9. Supreme Court allows entheogenic tea. In a unanimous decision the Supreme Court ruled (full opinion, here) that members of O Centro Espirita Beneficiente Uniao do Vegetal may legally import and use the entheogenic tea hoasca. The tea which contains traces of DMT is banned by the Controlled Substances Act. This is seen as a blow to the Bush administration who has been actively fighting this case for years. The court ruled that the government has failed to supply a “compelling interest” to limit the religious practices of the group, Justice Roberts said that the government was taking a “zero tolerance approach.” This is widely seen as a triumph of the Religious Freedom Restoration Act, and could also open the doors to other religious groups who feel that the ritualized use of entheogenic substances are an important part of their practice.

8. Religious Right tactics backfire in favor of Pagans. We are used to different factions of the Religious Right fighting to put Christianity “back” into schools and other government-funded areas, but this year we witnessed this tactic backfire (at least) twice and the true ramifications of their actions become more clear. First the Brunswick County Board of Education in North Carolina tried to approve a new policy that would allow the disbursement of religious tracts in their schools. But after Llewellyn publications offered to disburse free Pagan books through local groups, the board got cold feet, tabled the vote, and spawned one of my favorite news photos of the year. Then later this year Falwell’s Liberty Counsel threatened an elementary school in Charlottesville with legal action if it didn’t allow two children to distribute Bible-school flyers, the school board fearing legal action started allowing religious material which opened the way for a local Pagan group to advertise their Yule event (much to the chagrin of local Christians). Do you think that since their fingers have been singed they will have learned their lesson?

7. Growing freedoms for Pagans outside America. This year saw all sorts of positive news for Pagans outside of America. Greek Pagans were allowed the right to perform public rituals and legally exist in the Orthodox-dominated country, Romania has officially recognized Witchcraft, and Iceland has increased the number of Asatru priests who can perform legal ceremonies. Meanwhile, a recent examination of census data makes modern Paganism the fastest growing religious category in Australia. It looks like the re-birth of Paganism is growing strong roots just about everywhere it exists.

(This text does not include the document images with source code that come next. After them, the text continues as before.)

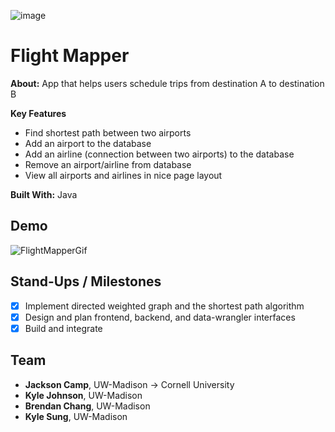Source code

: ![image](https://user-images.githubusercontent.com/37753577/179615777-a9b155cb-2ba0-4cec-b785-c019f79ae4ae.png)
# Flight Mapper
**About:** App that helps users schedule trips from destination A to destination B

**Key Features** 
- Find shortest path between two airports
- Add an airport to the database
- Add an airline (connection between two airports) to the database
- Remove an airport/airline from database
- View all airports and airlines in nice page layout

**Built With:** Java

## Demo
![FlightMapperGif](https://user-images.githubusercontent.com/37753577/179614379-0c3db4a6-9238-43c7-8410-8912c6d0790b.gif)

## Stand-Ups / Milestones
- [x] Implement directed weighted graph and the shortest path algorithm
- [x] Design and plan frontend, backend, and data-wrangler interfaces
- [x] Build and integrate

## Team
- **Jackson Camp**, UW-Madison -> Cornell University
- **Kyle Johnson**, UW-Madison
- **Brendan Chang**, UW-Madison
- **Kyle Sung**, UW-Madison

6. American teens are experimenting with Wicca/Witchcraft in ever-growing numbers. The evangelical polling organization The Barna Group found in three national studies of over 4000 teens that an overwhelming majority of (73%) have participated in “psychic or witchcraft-related activity, beyond mere media exposure or horoscope usage.” This was so remarkable that the organization listed it as one of their most significant findings of the year. It may not be a “phase” either. The recently released Baylor study on American religion found a “surprising level” of paranormal belief and experience amongst adults as well. Figures that could signify a continuing growth of modern Pagan faiths.

5. First imprisoned modern Pagan executed. Michael Lenz, an Asatruar on death row for the killing of a fellow inmate was executed in July of this year. Reporters examined the Asatru faith in and out of prison, and Asatru bloggers tried to explain their theology to a press that seemed to not “get” their religion.